Israel’s Coming Storm With Egypt

UPDATE 6 pm: One hour and 20 minutes ago, at 4:42 pm, Qassam rockets fired by the Palestinian terrorists in Gaza struck near Ashkelon.  At 4:33 pm, a Palestinian Qassam rocket exploded near Sha’ar Hanegev.


The handwriting was on the wall the minute President Obama and other Western leaders gleefully threw former Egyptian president Hosni Mubarak under the bus 14 months ago. It was only a matter of time until  Israel’s cold relationship with Egypt totally deteriorated.

The natural gas pipeline from Egypt to Israel. The valves have now been turned off.

Yesterday, Egypt’s East Mediterranean Gas Company (EMG) announced it was terminating its natural gas supply deal with Israel. To put the strategic importance of this decision in context, Israel generates 40% of its electricity from natural gas, and EMG supplies 43% of this 40%. The other 57% of this 40% comes from Israel’s Yam Thetis gas field located just off the coast.

In short, the termination is significant, but in reality, the pipeline has been shut down since February 5th following another terrorist explosion in the Sinai (the 14th since Mubarak was ousted). And in the coming year, other Israeli natural gas will come on line from newly discovered fields.

In this sense, the closure of the pipeline is primarily symbolic–and even though the gas deal was never technically a part of the peace treaty with Egypt–its closure brings Egypt one step closer to tearing up that peace treaty with Israel.

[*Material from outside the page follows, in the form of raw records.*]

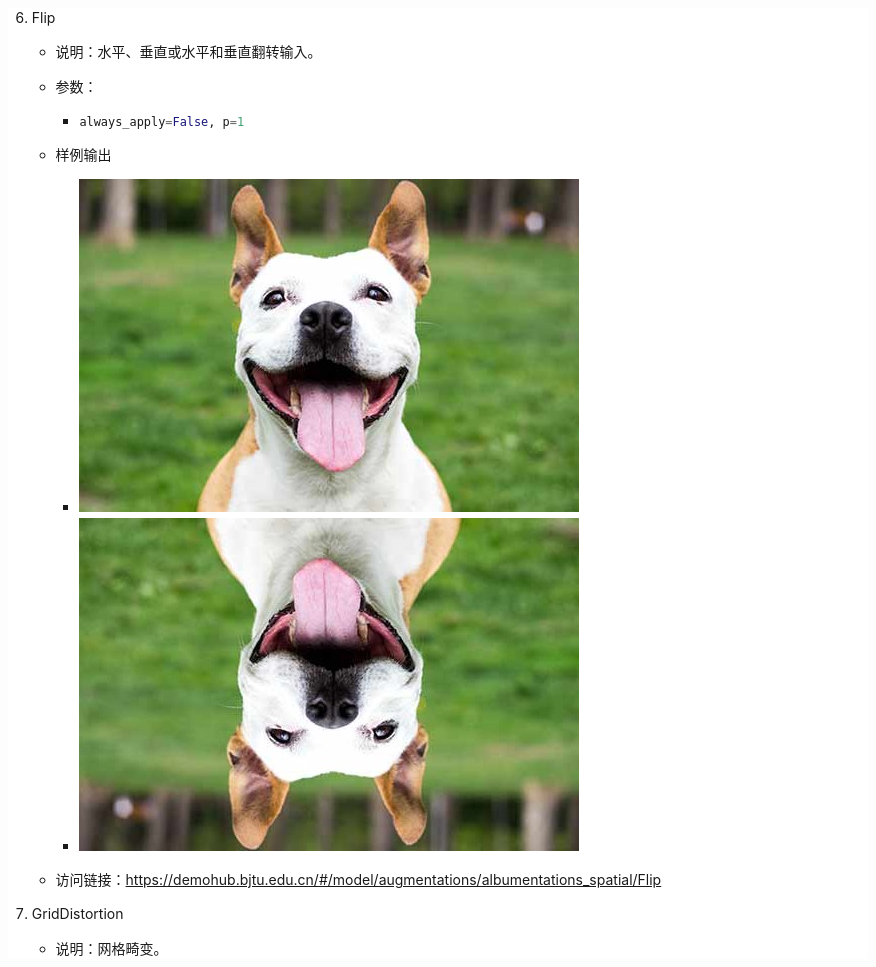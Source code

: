 6. Flip

    - 说明：水平、垂直或水平和垂直翻转输入。

    - 参数：

      - ```python
        always_apply=False, p=1
        ```

    - 样例输出

      - ![img](allbumentation/dog.jpg)
      - ![img](allbumentation/dog.jpg.albumentations.Flip.jpg&t=0.jpeg)

    - 访问链接：https://demohub.bjtu.edu.cn/#/model/augmentations/albumentations_spatial/Flip

7. GridDistortion

    - 说明：网格畸变。
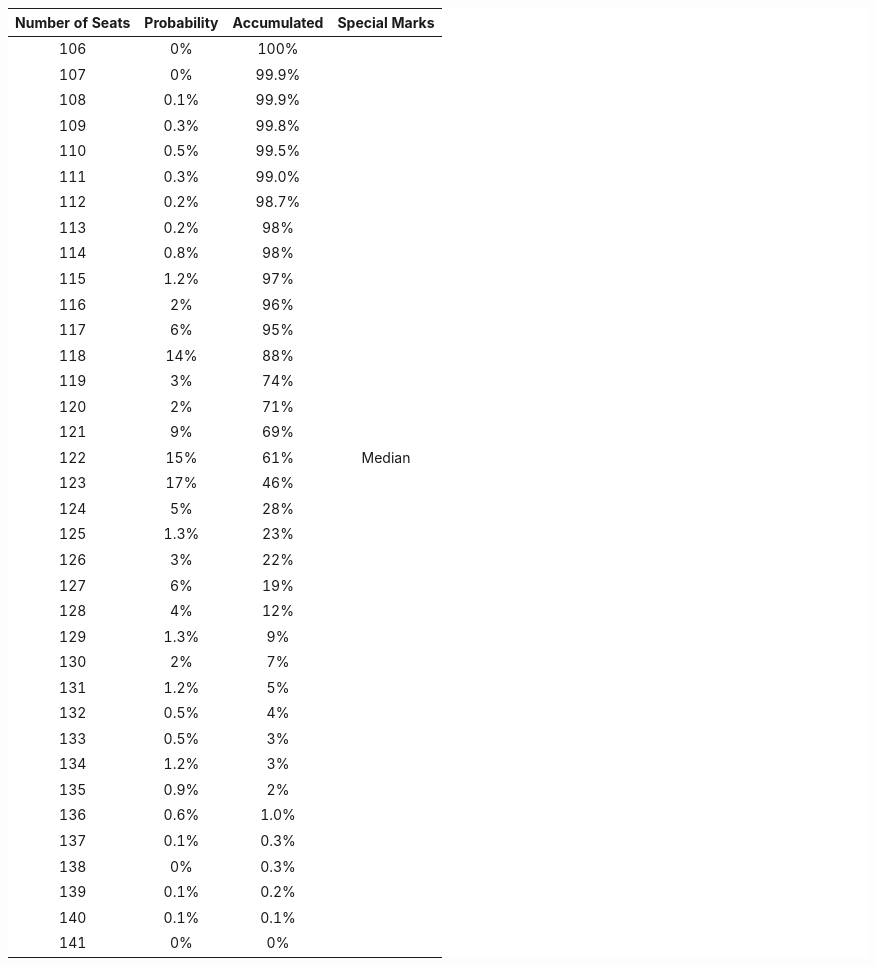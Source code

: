 | Number of Seats | Probability | Accumulated | Special Marks |
|:---------------:|:-----------:|:-----------:|:-------------:|
| 106 | 0% | 100% |  |
| 107 | 0% | 99.9% |  |
| 108 | 0.1% | 99.9% |  |
| 109 | 0.3% | 99.8% |  |
| 110 | 0.5% | 99.5% |  |
| 111 | 0.3% | 99.0% |  |
| 112 | 0.2% | 98.7% |  |
| 113 | 0.2% | 98% |  |
| 114 | 0.8% | 98% |  |
| 115 | 1.2% | 97% |  |
| 116 | 2% | 96% |  |
| 117 | 6% | 95% |  |
| 118 | 14% | 88% |  |
| 119 | 3% | 74% |  |
| 120 | 2% | 71% |  |
| 121 | 9% | 69% |  |
| 122 | 15% | 61% | Median |
| 123 | 17% | 46% |  |
| 124 | 5% | 28% |  |
| 125 | 1.3% | 23% |  |
| 126 | 3% | 22% |  |
| 127 | 6% | 19% |  |
| 128 | 4% | 12% |  |
| 129 | 1.3% | 9% |  |
| 130 | 2% | 7% |  |
| 131 | 1.2% | 5% |  |
| 132 | 0.5% | 4% |  |
| 133 | 0.5% | 3% |  |
| 134 | 1.2% | 3% |  |
| 135 | 0.9% | 2% |  |
| 136 | 0.6% | 1.0% |  |
| 137 | 0.1% | 0.3% |  |
| 138 | 0% | 0.3% |  |
| 139 | 0.1% | 0.2% |  |
| 140 | 0.1% | 0.1% |  |
| 141 | 0% | 0% |  |
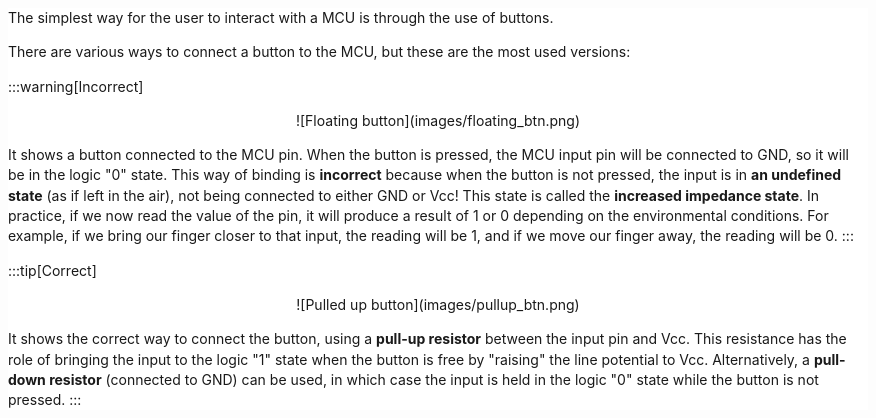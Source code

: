 The simplest way for the user to interact with a MCU is through the use of buttons.

There are various ways to connect a button to the MCU, but these are the most used versions:

:::warning[Incorrect]
<div align="center">
![Floating button](images/floating_btn.png)   
</div>

It shows a button connected to the MCU pin. When the button is pressed, the MCU input pin will be connected to GND, so it will be in the logic "0" state. This way of binding is **incorrect** because when the button is not pressed, the input is in **an undefined state** (as if left in the air), not being connected to either GND or Vcc! This state is called the **increased impedance state**. In practice, if we now read the value of the pin, it will produce a result of 1 or 0 depending on the environmental conditions. For example, if we bring our finger closer to that input, the reading will be 1, and if we move our finger away, the reading will be 0. 
:::

:::tip[Correct]
<div align="center">
![Pulled up button](images/pullup_btn.png)   
</div>

 It shows the correct way to connect the button, using a **pull-up resistor** between the input pin and Vcc. This resistance has the role of bringing the input to the logic "1" state when the button is free by "raising" the line potential to Vcc. Alternatively, a **pull-down resistor** (connected to GND) can be used, in which case the input is held in the logic "0" state while the button is not pressed.
::: 


[^si]: The International System of Units, the world's most widely used system of measurement.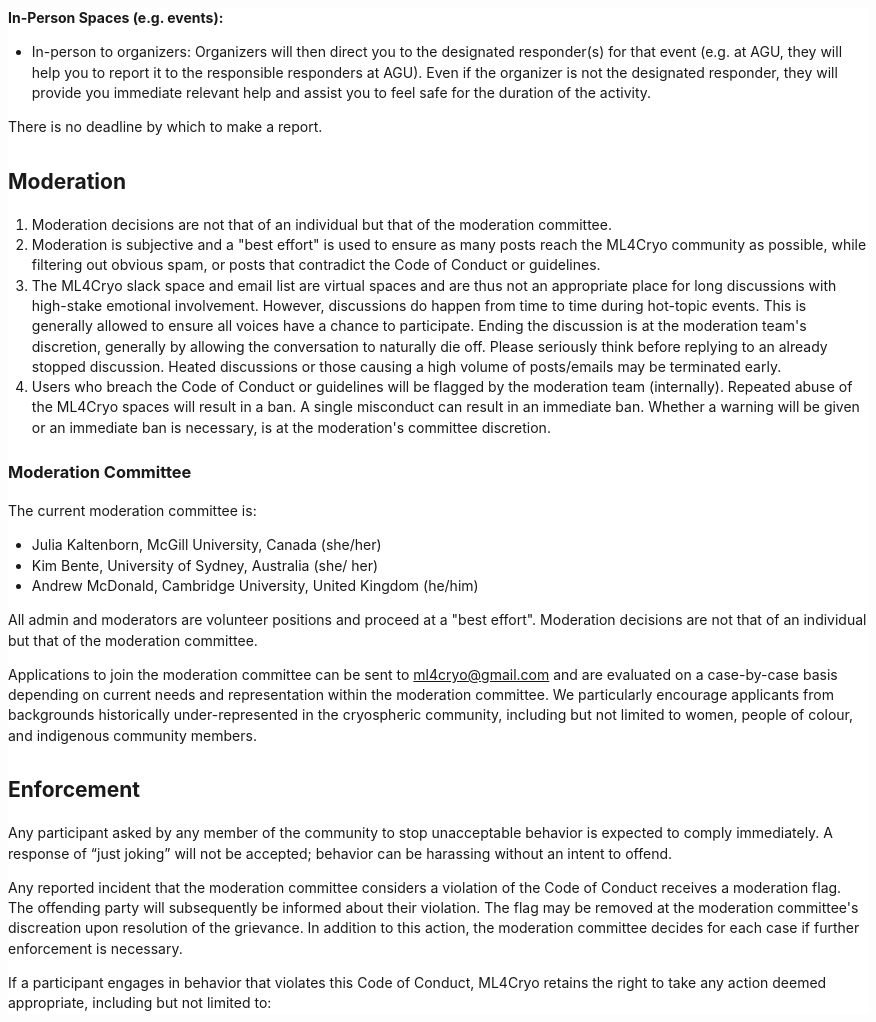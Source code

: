 
**In-Person Spaces (e.g. events):**
  - In-person to organizers: Organizers will then direct you to the designated responder(s) for that event (e.g. at AGU, they will help you to report it to the responsible responders at AGU). Even if the organizer is not the designated responder, they will provide you immediate relevant help and assist you to feel safe for the duration of the activity. 

There is no deadline by which to make a report.

## Moderation
1. Moderation decisions are not that of an individual but that of the moderation committee. 
2. Moderation is subjective and a "best effort" is used to ensure as many posts reach the ML4Cryo community as possible, while filtering out obvious spam, or posts that contradict the Code of Conduct or guidelines.
3. The ML4Cryo slack space and email list are virtual spaces and are thus not an appropriate place for long discussions with high-stake emotional involvement. However, discussions do happen from time to time during hot-topic events. This is generally allowed to ensure all voices have a chance to participate. Ending the discussion is at the moderation team's discretion, generally by allowing the conversation to naturally die off. Please seriously think before replying to an already stopped discussion. Heated discussions or those causing a high volume of posts/emails may be terminated early.
4. Users who breach the Code of Conduct or guidelines will be flagged by the moderation team (internally). Repeated abuse of the ML4Cryo spaces will result in a ban. A single misconduct can result in an immediate ban. Whether a warning will be given or an immediate ban is necessary, is at the moderation's committee discretion.

### Moderation Committee
The current moderation committee is:
- Julia Kaltenborn, McGill University, Canada (she/her)
- Kim Bente, University of Sydney, Australia (she/ her)
- Andrew McDonald, Cambridge University, United Kingdom (he/him)

All admin and moderators are volunteer positions and proceed at a "best effort". Moderation decisions are not that of an individual but that of the moderation committee. 

Applications to join the moderation committee can be sent to [ml4cryo@gmail.com](mailto:ml4cryo@gmail.com) and are evaluated on a case-by-case basis depending on current needs and representation within the moderation committee. We particularly encourage applicants from backgrounds historically under-represented in the cryospheric community, including but not limited to women, people of colour, and indigenous community members.

## Enforcement
Any participant asked by any member of the community to stop unacceptable behavior is expected to comply immediately. A response of “just joking” will not be accepted; behavior can be harassing without an intent to offend.

Any reported incident that the moderation committee considers a violation of the Code of Conduct receives a moderation flag. The offending party will subsequently be informed about their violation. The flag may be removed at the moderation committee's discreation upon resolution of the grievance. In addition to this action, the moderation committee decides for each case if further enforcement is necessary.

If a participant engages in behavior that violates this Code of Conduct, ML4Cryo retains the right to take any action deemed appropriate, including but not limited to:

Nevertheless, echoing words of the Egyptian ambassador that the cut-off was “a financial, not political matter”, Israeli officials have been ludicrously scrambling today to describe the cut-off as a “commercial dispute.” PM Netanyahu commented this morning:  “We don’t see this cutoff of the gas as something that is born out of political developments. It’s actually a business dispute between the Israeli company and the Egyptian company.”

Business, shmisness.

Abdel Moneim Aboul Fotouh, a presidential candidate in the upcoming May 23-24 election, lashed out at Israel this afternoon and congratulated “the government” for closing down the pipeline: “The Egyptian people do not want to export gas to Israel and the president must act according to their wishes.” Another presidential candidate, Hamdeen Sabahi chimed in: “I hope this decision is permanent in order for Egypt to better guard its national resources.”

Other candidates were quick to praise the Egyptian government. Amr Moussa, former head of the Arab League and former foreign minister (and noted Israel basher), said “stopping the gas supply is a natural step.”

Even more ominously, Mohammed Mursi, the Muslim Brotherhood candidate–and the one most likely to win–lauded the turn-off as an “excellent decision”. Mursi, by the way, launched his “Islam is the Solution”  campaign this week by declaring “We intend to make the Palestinian issue our main issue.”

At the same time that the natural gas deal has been abrogated by the Egyptians, there now happens to be the greatest number of Egyptian soldiers in the Sinai since the peace treaty was signed.

A small portion of the two brigades of Egyptian soldiers recently deployed in the Sinai.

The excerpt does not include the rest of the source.